Il conflitto che vede contrapposti Stati Uniti e Israele all’Iran è entrato nel terzo giorno di scontri, con un’intensificazione delle operazioni militari e un progressivo allargamento del fronte regionale.
L’esercito israeliano ha diramato un ordine di evacuazione nel sud del Libano, invitando la popolazione civile ad allontanarsi dalle aree considerate a rischio. Il portavoce delle Forze di Difesa israeliane (Idf) ha dichiarato che chiunque si trovi nelle vicinanze di strutture riconducibili a Hezbollah mette in pericolo la propria vita, lasciando intendere la possibilità di nuovi attacchi contro obiettivi ritenuti legati al movimento sciita.
La tensione resta altissima lungo il confine libanese, dove si registrano scambi di razzi e raid mirati. Il timore della comunità internazionale è che il conflitto possa estendersi ulteriormente, coinvolgendo in modo più diretto altri attori regionali.
Sul piano politico, il presidente degli Stati Uniti, Donald Trump, ha suggerito che, dopo la morte dell’ayatollah Ali Khamenei, l’Iran potrebbe evolvere verso uno scenario simile a quello venezuelano.

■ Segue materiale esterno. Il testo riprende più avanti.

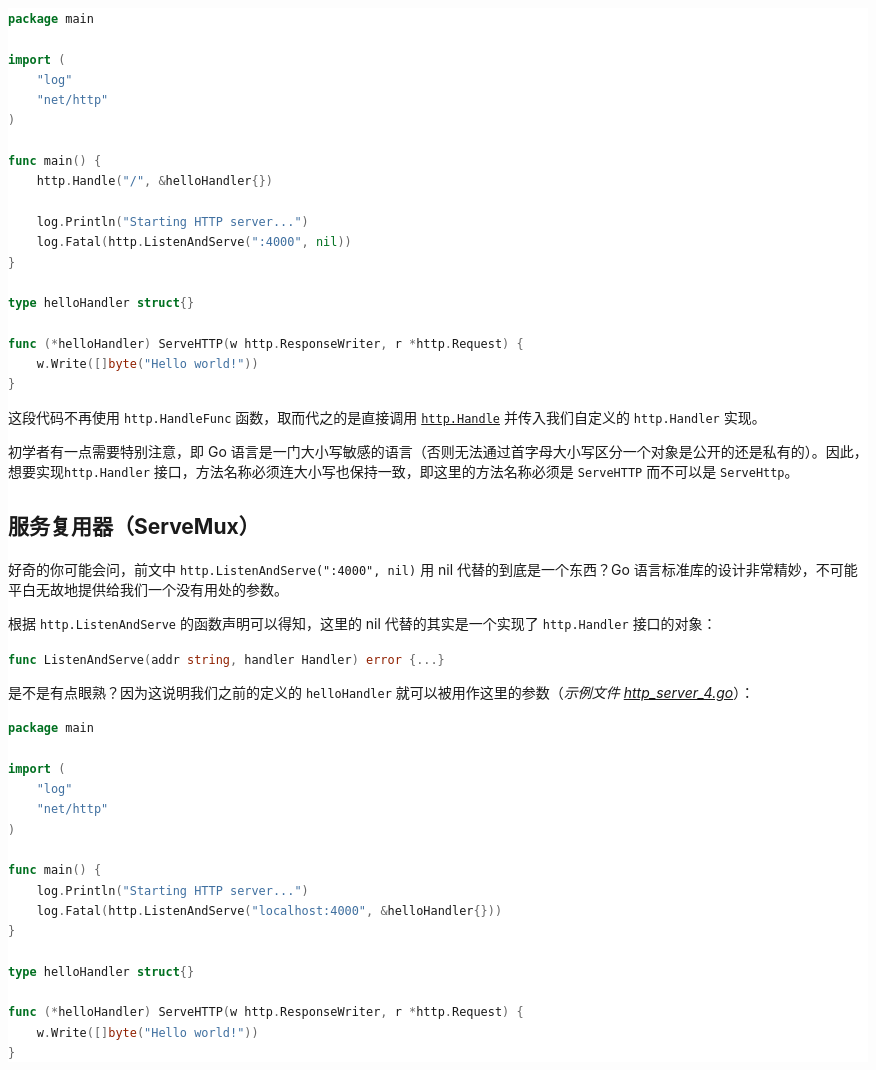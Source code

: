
 ```go
package main

import (
	"log"
	"net/http"
)

func main() {
	http.Handle("/", &helloHandler{})

	log.Println("Starting HTTP server...")
	log.Fatal(http.ListenAndServe(":4000", nil))
}

type helloHandler struct{}

func (*helloHandler) ServeHTTP(w http.ResponseWriter, r *http.Request) {
	w.Write([]byte("Hello world!"))
}
```

这段代码不再使用 `http.HandleFunc` 函数，取而代之的是直接调用 [`http.Handle`](https://gowalker.org/net/http#Handle) 并传入我们自定义的 `http.Handler` 实现。

初学者有一点需要特别注意，即 Go 语言是一门大小写敏感的语言（否则无法通过首字母大小写区分一个对象是公开的还是私有的）。因此，想要实现`http.Handler` 接口，方法名称必须连大小写也保持一致，即这里的方法名称必须是 `ServeHTTP` 而不可以是 `ServeHttp`。

## 服务复用器（ServeMux）

好奇的你可能会问，前文中 `http.ListenAndServe(":4000", nil)` 用 nil 代替的到底是一个东西？Go 语言标准库的设计非常精妙，不可能平白无故地提供给我们一个没有用处的参数。

根据 `http.ListenAndServe` 的函数声明可以得知，这里的 nil 代替的其实是一个实现了 `http.Handler` 接口的对象：

```go
func ListenAndServe(addr string, handler Handler) error {...}
```

是不是有点眼熟？因为这说明我们之前的定义的 `helloHandler` 就可以被用作这里的参数（_示例文件 [http_server_4.go](../listings/01/http_server_4.go)_）：

```go
package main

import (
	"log"
	"net/http"
)

func main() {
	log.Println("Starting HTTP server...")
	log.Fatal(http.ListenAndServe("localhost:4000", &helloHandler{}))
}

type helloHandler struct{}

func (*helloHandler) ServeHTTP(w http.ResponseWriter, r *http.Request) {
	w.Write([]byte("Hello world!"))
}
```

Secondo questa ipotesi, solo il leader sarebbe stato rimosso attraverso l’intervento militare americano, mentre una parte dell’apparato governativo resterebbe in carica, pronta a una collaborazione pragmatica con Washington.
Si tratta di una visione che alimenta il dibattito internazionale sulle possibili conseguenze del conflitto e sull’assetto futuro della leadership iraniana. Nel frattempo, proseguono le operazioni militari e cresce l’allarme per l’impatto umanitario e per i rischi di un’ulteriore destabilizzazione dell’area mediorientale.